== SUPPLIED DATA
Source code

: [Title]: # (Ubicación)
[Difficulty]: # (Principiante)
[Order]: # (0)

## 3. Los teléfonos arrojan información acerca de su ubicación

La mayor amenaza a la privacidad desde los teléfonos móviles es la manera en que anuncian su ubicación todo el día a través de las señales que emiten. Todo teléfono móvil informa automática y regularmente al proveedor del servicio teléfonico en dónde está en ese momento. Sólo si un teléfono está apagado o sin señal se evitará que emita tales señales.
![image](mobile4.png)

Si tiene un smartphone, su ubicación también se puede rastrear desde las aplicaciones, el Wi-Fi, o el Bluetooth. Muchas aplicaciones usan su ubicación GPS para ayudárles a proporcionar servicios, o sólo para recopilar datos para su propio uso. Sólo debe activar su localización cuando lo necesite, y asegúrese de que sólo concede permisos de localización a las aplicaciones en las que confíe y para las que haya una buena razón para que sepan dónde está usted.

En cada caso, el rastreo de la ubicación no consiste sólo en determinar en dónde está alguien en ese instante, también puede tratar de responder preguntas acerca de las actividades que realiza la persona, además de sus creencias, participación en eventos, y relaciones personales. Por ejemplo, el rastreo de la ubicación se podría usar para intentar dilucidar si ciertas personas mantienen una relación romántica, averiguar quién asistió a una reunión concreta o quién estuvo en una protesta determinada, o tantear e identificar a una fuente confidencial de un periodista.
====
### [TASK PROMPT]
Your response should be an exact copy of all the records.

### [REPLY TO THE TASK]
Source code

: [Title]: # (Ubicación)
[Difficulty]: # (Principiante)
[Order]: # (0)

## 3. Los teléfonos arrojan información acerca de su ubicación

La mayor amenaza a la privacidad desde los teléfonos móviles es la manera en que anuncian su ubicación todo el día a través de las señales que emiten. Todo teléfono móvil informa automática y regularmente al proveedor del servicio teléfonico en dónde está en ese momento. Sólo si un teléfono está apagado o sin señal se evitará que emita tales señales.
![image](mobile4.png)

Si tiene un smartphone, su ubicación también se puede rastrear desde las aplicaciones, el Wi-Fi, o el Bluetooth. Muchas aplicaciones usan su ubicación GPS para ayudárles a proporcionar servicios, o sólo para recopilar datos para su propio uso. Sólo debe activar su localización cuando lo necesite, y asegúrese de que sólo concede permisos de localización a las aplicaciones en las que confíe y para las que haya una buena razón para que sepan dónde está usted.

En cada caso, el rastreo de la ubicación no consiste sólo en determinar en dónde está alguien en ese instante, también puede tratar de responder preguntas acerca de las actividades que realiza la persona, además de sus creencias, participación en eventos, y relaciones personales. Por ejemplo, el rastreo de la ubicación se podría usar para intentar dilucidar si ciertas personas mantienen una relación romántica, averiguar quién asistió a una reunión concreta o quién estuvo en una protesta determinada, o tantear e identificar a una fuente confidencial de un periodista.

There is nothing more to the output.